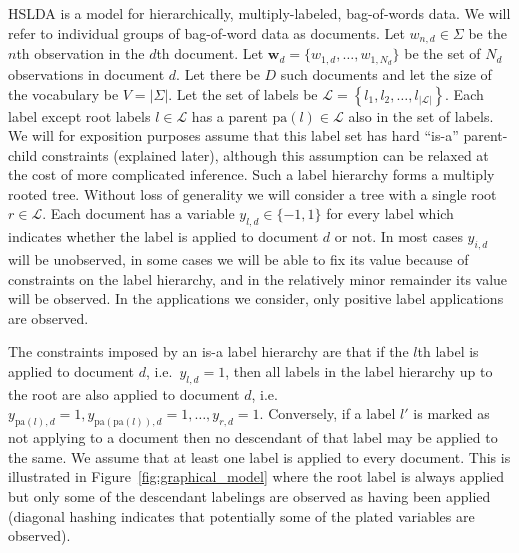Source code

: 
\label{sec:model} 

HSLDA is a model for hierarchically, multiply-labeled, bag-of-words data.  We will refer to individual groups of bag-of-word data as documents.  Let $w_{n,d} \in \Sigma$ be the $n$th observation in the $d$th document.  Let $\mathbf{w}_d = \{w_{1,d},\ldots,w_{1,N_d}\}$ be the  set of $N_d$ observations in document $d$.  Let there be $D$ such documents and let the size of the vocabulary be $V=|\Sigma|$.  Let the set of labels be $\mathcal{L}=\left\{ l_{1},l_{2},\ldots,l_{\left|\mathcal{L}\right|}\right\} $. Each label except root labels $l \in \mathcal{L}$ has a parent $\mathrm{pa}(l) \in \mathcal{L}$ also in the set of labels.
 We will for exposition purposes assume that this label set has hard ``is-a'' parent-child constraints (explained later), although this assumption can be relaxed at the cost of more complicated inference.  Such a label hierarchy forms a multiply rooted tree.  Without loss of generality we will consider a tree with a single root $r\in\mathcal{L}$.  Each document has a variable $y_{l,d} \in \{-1,1\}$ for every label which indicates whether the label is applied to document $d$ or not.   In most cases $y_{i,d}$ will be unobserved, in some cases we will be able to fix its value because of  constraints on the label hierarchy, and in the relatively minor remainder its value will be observed.  In the applications we consider, only positive label applications are observed.  
 
The constraints imposed by an is-a label hierarchy are that if the $l$th label is applied to document $d$, i.e.~$y_{l,d} = 1$, then all labels in the label hierarchy up to the root are also applied to document $d$, i.e.~$y_{\mathrm{pa}(l),d} = 1, y_{\mathrm{pa}(\mathrm{pa}(l)),d} = 1, \ldots, y_{r,d}=1.$  Conversely, if a label $l'$ is marked as not applying to a document then no descendant of that label may be applied to the same.   We assume that at least one label is applied to every document.  This is illustrated in Figure~\ref{fig:graphical_model} where the root label is always applied but only some of the descendant labelings are observed as having been applied (diagonal hashing indicates that potentially some of the plated variables are observed).

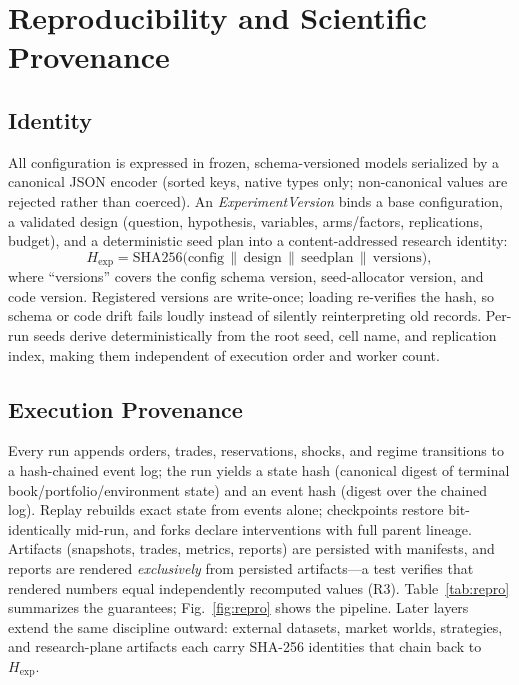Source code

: \documentclass[conference]{IEEEtran}
\begin{document}
\section{Reproducibility and Scientific Provenance}
\label{sec:repro}

\subsection{Identity}
All configuration is expressed in frozen, schema-versioned models
serialized by a canonical JSON encoder (sorted keys, native types only;
non-canonical values are rejected rather than coerced). An
\emph{ExperimentVersion} binds a base configuration, a validated design
(question, hypothesis, variables, arms/factors, replications, budget),
and a deterministic seed plan into a content-addressed research
identity:
\begin{equation}
H_{\mathrm{exp}} = \mathrm{SHA256}\big(\mathrm{config} \,\|\,
\mathrm{design} \,\|\, \mathrm{seedplan} \,\|\, \mathrm{versions}\big),
\label{eq:hexp}
\end{equation}
where ``versions'' covers the config schema version, seed-allocator
version, and code version. Registered versions are write-once; loading
re-verifies the hash, so schema or code drift fails loudly instead of
silently reinterpreting old records. Per-run seeds derive
deterministically from the root seed, cell name, and replication index,
making them independent of execution order and worker count.

\subsection{Execution Provenance}
Every run appends orders, trades, reservations, shocks, and regime
transitions to a hash-chained event log; the run yields a state hash
(canonical digest of terminal book/portfolio/environment state) and an
event hash (digest over the chained log). Replay rebuilds exact state
from events alone; checkpoints restore bit-identically mid-run, and
forks declare interventions with full parent lineage. Artifacts
(snapshots, trades, metrics, reports) are persisted with manifests, and
reports are rendered \emph{exclusively} from persisted artifacts---a
test verifies that rendered numbers equal independently recomputed
values (R3). Table~\ref{tab:repro} summarizes the guarantees; Fig.\
\ref{fig:repro} shows the pipeline. Later layers extend the same
discipline outward: external datasets, market worlds, strategies, and
research-plane artifacts each carry SHA-256 identities that chain back
to $H_{\mathrm{exp}}$.
\end{document}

◇ ◇ ◇ ◇ ◇

TASK TO COMPLETE:
From the entries above, select each line containing the string "emph".

OUTPUT OF THE TASK:
\emph{ExperimentVersion} binds a base configuration, a validated design
reports are rendered \emph{exclusively} from persisted artifacts---a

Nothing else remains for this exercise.